== WHAT THE TASK ASKS ==
Give an exact copy of every entry.

== TASK INPUT ==
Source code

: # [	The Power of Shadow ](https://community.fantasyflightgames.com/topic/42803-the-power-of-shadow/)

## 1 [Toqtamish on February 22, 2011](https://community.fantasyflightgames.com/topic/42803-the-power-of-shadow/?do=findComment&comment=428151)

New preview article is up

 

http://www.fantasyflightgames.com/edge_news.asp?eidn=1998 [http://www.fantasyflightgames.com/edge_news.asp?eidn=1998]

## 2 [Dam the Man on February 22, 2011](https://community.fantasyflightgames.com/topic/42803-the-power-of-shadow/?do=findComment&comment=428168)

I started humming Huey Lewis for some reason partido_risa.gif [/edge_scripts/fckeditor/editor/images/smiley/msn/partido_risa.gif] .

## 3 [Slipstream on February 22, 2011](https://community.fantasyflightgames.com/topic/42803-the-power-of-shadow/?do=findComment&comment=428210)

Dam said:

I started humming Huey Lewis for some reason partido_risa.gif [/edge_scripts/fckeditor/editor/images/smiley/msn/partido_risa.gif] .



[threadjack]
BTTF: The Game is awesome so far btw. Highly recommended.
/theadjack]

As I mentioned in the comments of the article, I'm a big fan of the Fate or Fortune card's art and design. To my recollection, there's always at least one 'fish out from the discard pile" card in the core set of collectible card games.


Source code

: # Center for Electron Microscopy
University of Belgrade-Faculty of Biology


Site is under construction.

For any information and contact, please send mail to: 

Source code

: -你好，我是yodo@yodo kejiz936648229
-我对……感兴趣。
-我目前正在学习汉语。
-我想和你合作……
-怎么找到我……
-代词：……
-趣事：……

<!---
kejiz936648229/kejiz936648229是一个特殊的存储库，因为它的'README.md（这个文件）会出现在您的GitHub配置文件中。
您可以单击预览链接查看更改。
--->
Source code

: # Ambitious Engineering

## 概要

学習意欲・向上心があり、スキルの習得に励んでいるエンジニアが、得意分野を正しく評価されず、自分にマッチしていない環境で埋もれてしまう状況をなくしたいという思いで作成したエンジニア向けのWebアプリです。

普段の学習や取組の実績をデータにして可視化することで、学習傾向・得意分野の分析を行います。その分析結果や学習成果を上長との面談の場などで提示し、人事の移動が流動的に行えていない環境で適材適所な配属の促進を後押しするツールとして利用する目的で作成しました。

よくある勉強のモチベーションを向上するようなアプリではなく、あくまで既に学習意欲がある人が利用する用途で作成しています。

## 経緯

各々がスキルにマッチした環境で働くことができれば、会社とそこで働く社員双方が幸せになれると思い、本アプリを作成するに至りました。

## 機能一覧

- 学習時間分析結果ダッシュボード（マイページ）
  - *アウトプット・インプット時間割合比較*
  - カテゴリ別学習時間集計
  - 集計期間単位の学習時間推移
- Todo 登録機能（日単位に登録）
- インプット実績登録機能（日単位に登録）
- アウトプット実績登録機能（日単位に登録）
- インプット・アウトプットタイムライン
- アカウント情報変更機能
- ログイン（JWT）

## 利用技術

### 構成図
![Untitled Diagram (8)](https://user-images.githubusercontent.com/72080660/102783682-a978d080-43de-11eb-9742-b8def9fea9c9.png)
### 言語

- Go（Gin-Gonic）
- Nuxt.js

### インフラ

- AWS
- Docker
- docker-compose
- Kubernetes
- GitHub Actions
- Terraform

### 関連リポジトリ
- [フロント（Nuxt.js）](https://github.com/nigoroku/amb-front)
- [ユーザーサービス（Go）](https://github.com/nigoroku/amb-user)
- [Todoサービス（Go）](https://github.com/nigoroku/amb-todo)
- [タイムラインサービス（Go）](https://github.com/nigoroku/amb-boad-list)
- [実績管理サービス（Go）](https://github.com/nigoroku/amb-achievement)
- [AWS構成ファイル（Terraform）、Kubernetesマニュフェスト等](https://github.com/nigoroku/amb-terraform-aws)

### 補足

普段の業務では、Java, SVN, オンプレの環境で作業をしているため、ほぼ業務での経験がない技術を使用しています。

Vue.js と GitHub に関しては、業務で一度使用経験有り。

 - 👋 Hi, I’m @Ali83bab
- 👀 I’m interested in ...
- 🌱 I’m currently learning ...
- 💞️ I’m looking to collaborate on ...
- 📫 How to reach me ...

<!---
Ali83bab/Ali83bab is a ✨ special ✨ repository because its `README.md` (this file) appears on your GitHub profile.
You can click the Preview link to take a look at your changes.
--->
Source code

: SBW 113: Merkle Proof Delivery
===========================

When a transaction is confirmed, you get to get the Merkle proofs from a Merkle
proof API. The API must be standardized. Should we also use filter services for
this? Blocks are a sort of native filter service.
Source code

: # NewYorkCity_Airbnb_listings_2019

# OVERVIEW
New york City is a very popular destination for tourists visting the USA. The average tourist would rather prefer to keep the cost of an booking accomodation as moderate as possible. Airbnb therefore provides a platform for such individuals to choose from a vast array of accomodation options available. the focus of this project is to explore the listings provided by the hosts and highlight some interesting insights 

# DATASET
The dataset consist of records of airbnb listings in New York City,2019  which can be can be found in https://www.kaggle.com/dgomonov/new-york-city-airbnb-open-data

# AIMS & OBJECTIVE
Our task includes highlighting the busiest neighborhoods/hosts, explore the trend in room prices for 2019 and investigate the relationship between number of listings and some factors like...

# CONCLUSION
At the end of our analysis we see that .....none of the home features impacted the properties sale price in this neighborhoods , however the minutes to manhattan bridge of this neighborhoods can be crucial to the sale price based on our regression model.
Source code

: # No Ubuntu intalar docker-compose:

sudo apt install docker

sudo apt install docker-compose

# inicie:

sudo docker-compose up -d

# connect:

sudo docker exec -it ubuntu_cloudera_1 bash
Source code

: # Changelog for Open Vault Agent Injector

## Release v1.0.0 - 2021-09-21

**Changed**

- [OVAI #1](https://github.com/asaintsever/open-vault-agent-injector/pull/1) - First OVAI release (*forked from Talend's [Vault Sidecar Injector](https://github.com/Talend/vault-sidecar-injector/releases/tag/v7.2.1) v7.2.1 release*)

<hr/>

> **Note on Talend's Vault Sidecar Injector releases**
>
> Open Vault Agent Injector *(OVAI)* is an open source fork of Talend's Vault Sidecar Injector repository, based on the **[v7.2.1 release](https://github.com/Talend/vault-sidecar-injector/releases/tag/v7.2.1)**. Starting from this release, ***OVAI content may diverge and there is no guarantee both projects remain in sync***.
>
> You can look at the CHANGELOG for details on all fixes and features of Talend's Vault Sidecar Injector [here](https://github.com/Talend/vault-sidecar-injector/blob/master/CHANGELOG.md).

== WRITTEN ANSWER ==
Source code

: # [	The Power of Shadow ](https://community.fantasyflightgames.com/topic/42803-the-power-of-shadow/)

## 1 [Toqtamish on February 22, 2011](https://community.fantasyflightgames.com/topic/42803-the-power-of-shadow/?do=findComment&comment=428151)

New preview article is up

 

http://www.fantasyflightgames.com/edge_news.asp?eidn=1998 [http://www.fantasyflightgames.com/edge_news.asp?eidn=1998]

## 2 [Dam the Man on February 22, 2011](https://community.fantasyflightgames.com/topic/42803-the-power-of-shadow/?do=findComment&comment=428168)

I started humming Huey Lewis for some reason partido_risa.gif [/edge_scripts/fckeditor/editor/images/smiley/msn/partido_risa.gif] .

## 3 [Slipstream on February 22, 2011](https://community.fantasyflightgames.com/topic/42803-the-power-of-shadow/?do=findComment&comment=428210)

Dam said:

I started humming Huey Lewis for some reason partido_risa.gif [/edge_scripts/fckeditor/editor/images/smiley/msn/partido_risa.gif] .



[threadjack]
BTTF: The Game is awesome so far btw. Highly recommended.
/theadjack]

As I mentioned in the comments of the article, I'm a big fan of the Fate or Fortune card's art and design. To my recollection, there's always at least one 'fish out from the discard pile" card in the core set of collectible card games.


Source code

: # Center for Electron Microscopy
University of Belgrade-Faculty of Biology


Site is under construction.

For any information and contact, please send mail to: 

Source code

: -你好，我是yodo@yodo kejiz936648229
-我对……感兴趣。
-我目前正在学习汉语。
-我想和你合作……
-怎么找到我……
-代词：……
-趣事：……

<!---
kejiz936648229/kejiz936648229是一个特殊的存储库，因为它的'README.md（这个文件）会出现在您的GitHub配置文件中。
您可以单击预览链接查看更改。
--->
Source code

: # Ambitious Engineering

## 概要

学習意欲・向上心があり、スキルの習得に励んでいるエンジニアが、得意分野を正しく評価されず、自分にマッチしていない環境で埋もれてしまう状況をなくしたいという思いで作成したエンジニア向けのWebアプリです。

普段の学習や取組の実績をデータにして可視化することで、学習傾向・得意分野の分析を行います。その分析結果や学習成果を上長との面談の場などで提示し、人事の移動が流動的に行えていない環境で適材適所な配属の促進を後押しするツールとして利用する目的で作成しました。

よくある勉強のモチベーションを向上するようなアプリではなく、あくまで既に学習意欲がある人が利用する用途で作成しています。

## 経緯

各々がスキルにマッチした環境で働くことができれば、会社とそこで働く社員双方が幸せになれると思い、本アプリを作成するに至りました。

## 機能一覧

- 学習時間分析結果ダッシュボード（マイページ）
  - *アウトプット・インプット時間割合比較*
  - カテゴリ別学習時間集計
  - 集計期間単位の学習時間推移
- Todo 登録機能（日単位に登録）
- インプット実績登録機能（日単位に登録）
- アウトプット実績登録機能（日単位に登録）
- インプット・アウトプットタイムライン
- アカウント情報変更機能
- ログイン（JWT）

## 利用技術

### 構成図
![Untitled Diagram (8)](https://user-images.githubusercontent.com/72080660/102783682-a978d080-43de-11eb-9742-b8def9fea9c9.png)
### 言語

- Go（Gin-Gonic）
- Nuxt.js

### インフラ

- AWS
- Docker
- docker-compose
- Kubernetes
- GitHub Actions
- Terraform

### 関連リポジトリ
- [フロント（Nuxt.js）](https://github.com/nigoroku/amb-front)
- [ユーザーサービス（Go）](https://github.com/nigoroku/amb-user)
- [Todoサービス（Go）](https://github.com/nigoroku/amb-todo)
- [タイムラインサービス（Go）](https://github.com/nigoroku/amb-boad-list)
- [実績管理サービス（Go）](https://github.com/nigoroku/amb-achievement)
- [AWS構成ファイル（Terraform）、Kubernetesマニュフェスト等](https://github.com/nigoroku/amb-terraform-aws)

### 補足

普段の業務では、Java, SVN, オンプレの環境で作業をしているため、ほぼ業務での経験がない技術を使用しています。

Vue.js と GitHub に関しては、業務で一度使用経験有り。

 - 👋 Hi, I’m @Ali83bab
- 👀 I’m interested in ...
- 🌱 I’m currently learning ...
- 💞️ I’m looking to collaborate on ...
- 📫 How to reach me ...

<!---
Ali83bab/Ali83bab is a ✨ special ✨ repository because its `README.md` (this file) appears on your GitHub profile.
You can click the Preview link to take a look at your changes.
--->
Source code

: SBW 113: Merkle Proof Delivery
===========================

When a transaction is confirmed, you get to get the Merkle proofs from a Merkle
proof API. The API must be standardized. Should we also use filter services for
this? Blocks are a sort of native filter service.
Source code

: # NewYorkCity_Airbnb_listings_2019

# OVERVIEW
New york City is a very popular destination for tourists visting the USA. The average tourist would rather prefer to keep the cost of an booking accomodation as moderate as possible. Airbnb therefore provides a platform for such individuals to choose from a vast array of accomodation options available. the focus of this project is to explore the listings provided by the hosts and highlight some interesting insights 

# DATASET
The dataset consist of records of airbnb listings in New York City,2019  which can be can be found in https://www.kaggle.com/dgomonov/new-york-city-airbnb-open-data

# AIMS & OBJECTIVE
Our task includes highlighting the busiest neighborhoods/hosts, explore the trend in room prices for 2019 and investigate the relationship between number of listings and some factors like...

# CONCLUSION
At the end of our analysis we see that .....none of the home features impacted the properties sale price in this neighborhoods , however the minutes to manhattan bridge of this neighborhoods can be crucial to the sale price based on our regression model.
Source code

: # No Ubuntu intalar docker-compose:

sudo apt install docker

sudo apt install docker-compose

# inicie:

sudo docker-compose up -d

# connect:

sudo docker exec -it ubuntu_cloudera_1 bash
Source code

: # Changelog for Open Vault Agent Injector

## Release v1.0.0 - 2021-09-21

**Changed**

- [OVAI #1](https://github.com/asaintsever/open-vault-agent-injector/pull/1) - First OVAI release (*forked from Talend's [Vault Sidecar Injector](https://github.com/Talend/vault-sidecar-injector/releases/tag/v7.2.1) v7.2.1 release*)

<hr/>

> **Note on Talend's Vault Sidecar Injector releases**
>
> Open Vault Agent Injector *(OVAI)* is an open source fork of Talend's Vault Sidecar Injector repository, based on the **[v7.2.1 release](https://github.com/Talend/vault-sidecar-injector/releases/tag/v7.2.1)**. Starting from this release, ***OVAI content may diverge and there is no guarantee both projects remain in sync***.
>
> You can look at the CHANGELOG for details on all fixes and features of Talend's Vault Sidecar Injector [here](https://github.com/Talend/vault-sidecar-injector/blob/master/CHANGELOG.md).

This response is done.